Newts have fewest anti-body molecules - around 10K. Oster and Perelson guessed that 10K covers 1/e of total shape space - approx 37%. Therefore each anti-body equals 0.37/10K. 100M is enough to saturate shape space so that all shapes are covered. In addition to shape space for binding, presumably there is a catalytic task space.
Kauffman says that because we can have 100’s of millions of proteins in the lab, we have a universal biological toolbox and so can start to examine life itself.
Life depends on autocatalysis. Autocatalysis = reproduction (self reproduction).
Reproduction in cells is carried out by protein enzymes.
Kauffman imagines there might be general laws about reproduction in proteins.
He imagines protein A and protein A’ & A”. A = A’+A”.
Protein A allows A’ & A” to join to create more A.
But what if you have A & B and A creates B from fragments of B and B creates A from fragments of A, then we have a self reproducing AB system.
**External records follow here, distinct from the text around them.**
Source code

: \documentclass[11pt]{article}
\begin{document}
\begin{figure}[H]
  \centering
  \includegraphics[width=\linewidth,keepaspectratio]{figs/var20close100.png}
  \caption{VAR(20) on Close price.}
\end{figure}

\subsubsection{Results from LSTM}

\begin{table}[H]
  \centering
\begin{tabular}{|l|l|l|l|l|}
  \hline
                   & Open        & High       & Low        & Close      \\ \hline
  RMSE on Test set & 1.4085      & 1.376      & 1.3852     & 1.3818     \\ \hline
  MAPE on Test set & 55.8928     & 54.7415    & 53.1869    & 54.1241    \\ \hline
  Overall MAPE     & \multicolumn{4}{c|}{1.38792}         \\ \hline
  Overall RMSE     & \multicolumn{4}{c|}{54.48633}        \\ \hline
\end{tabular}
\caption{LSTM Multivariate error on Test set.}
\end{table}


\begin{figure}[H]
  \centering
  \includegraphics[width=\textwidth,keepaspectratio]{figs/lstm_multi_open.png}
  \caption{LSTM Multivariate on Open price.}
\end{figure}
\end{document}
Kauffman wonders if you could could have a self reproducing system with hundreds of proteins.
[ clearly this is a sensible idea ]
Kauffman’s origin of life question:
Might life arise with collective auto-catalysis of proteins (or similar molecules) rather than DNA-style template reproduction?
Experimental results: As diversity of molecules in a reaction system increases, the system starts to spawn auto-catalytic reactions at a critical threshold.
[ the above is very interesting ]
Kauffman wonders if you have this plus a membrane also self.